Another NICE ‘no’ for leukaemia drugs on the NHS

by | 10th May 2011 | News

National Health Service cost regulators are leaning towards barring the use of Bristol-Myers Squibb's Sprycel (dasatinib), Novartis' Tasigna (nilotinib) and high-dose Glivec (imatinib) for the treatment of certain patients with chronic myeloid leukaemia (CML), a condition that affects around 2,660 people in England and Wales.
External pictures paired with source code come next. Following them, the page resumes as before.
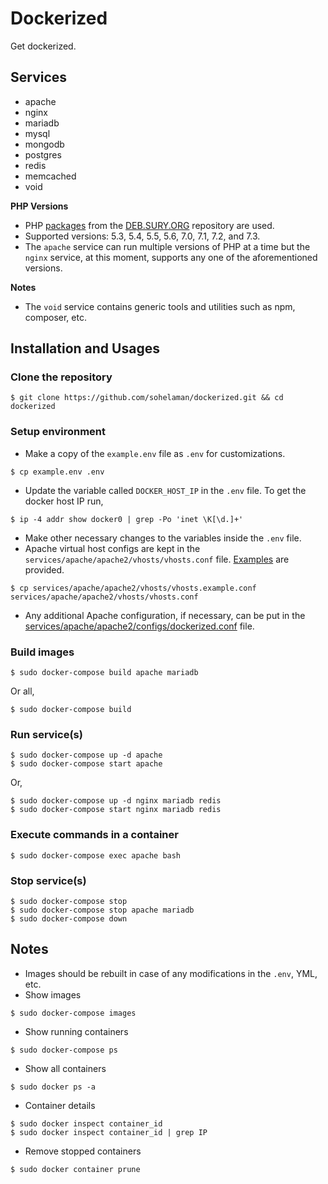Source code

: # Dockerized

Get dockerized.

## Services
- apache
- nginx
- mariadb
- mysql
- mongodb
- postgres
- redis
- memcached
- void

**PHP Versions**
- PHP [packages](https://packages.sury.org/php/) from the [DEB.SURY.ORG](https://deb.sury.org/) repository are used.
- Supported versions: 5.3, 5.4, 5.5, 5.6, 7.0, 7.1, 7.2, and 7.3.
- The `apache` service can run multiple versions of PHP at a time but the `nginx` service, at this moment, supports any one of the aforementioned versions.

**Notes**
- The `void` service contains generic tools and utilities such as npm, composer, etc.

## Installation and Usages
### Clone the repository
```
$ git clone https://github.com/sohelaman/dockerized.git && cd dockerized
```

### Setup environment
- Make a copy of the `example.env` file as `.env` for customizations.
```
$ cp example.env .env
```
- Update the variable called `DOCKER_HOST_IP` in the `.env` file. To get the docker host IP run,
```
$ ip -4 addr show docker0 | grep -Po 'inet \K[\d.]+'
```
- Make other necessary changes to the variables inside the `.env` file.
- Apache virtual host configs are kept in the `services/apache/apache2/vhosts/vhosts.conf` file. [Examples](services/apache/apache2/vhosts/vhosts.example.conf) are provided.
```
$ cp services/apache/apache2/vhosts/vhosts.example.conf services/apache/apache2/vhosts/vhosts.conf
```
- Any additional Apache configuration, if necessary, can be put in the [services/apache/apache2/configs/dockerized.conf](services/apache/apache2/configs/dockerized.conf) file.

### Build images
```
$ sudo docker-compose build apache mariadb
```
Or all,
```
$ sudo docker-compose build
```

### Run service(s)
```
$ sudo docker-compose up -d apache
$ sudo docker-compose start apache
```
Or,
```
$ sudo docker-compose up -d nginx mariadb redis
$ sudo docker-compose start nginx mariadb redis
```

### Execute commands in a container
```
$ sudo docker-compose exec apache bash
```

### Stop service(s)
```
$ sudo docker-compose stop
$ sudo docker-compose stop apache mariadb
$ sudo docker-compose down
```

## Notes
- Images should be rebuilt in case of any modifications in the `.env`, YML, etc.
- Show images
```
$ sudo docker-compose images
```
- Show running containers
```
$ sudo docker-compose ps
```
- Show all containers
```
$ sudo docker ps -a
```
- Container details
```
$ sudo docker inspect container_id
$ sudo docker inspect container_id | grep IP
```
- Remove stopped containers
```
$ sudo docker container prune
```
National Health Service cost regulators are leaning towards barring the use of Bristol-Myers Squibb’s Sprycel (dasatinib), Novartis’ Tasigna (nilotinib) and high-dose Glivec (imatinib) for the treatment of certain patients with chronic myeloid leukaemia (CML), a condition that affects around 2,660 people in England and Wales.

In new draft guidance the National Institute for Health and Clinical Excellence says the drugs should not be funded on the NHS in patients resistant to standard-dose Glivec because current evidence on their effectiveness in this setting is “very weak”.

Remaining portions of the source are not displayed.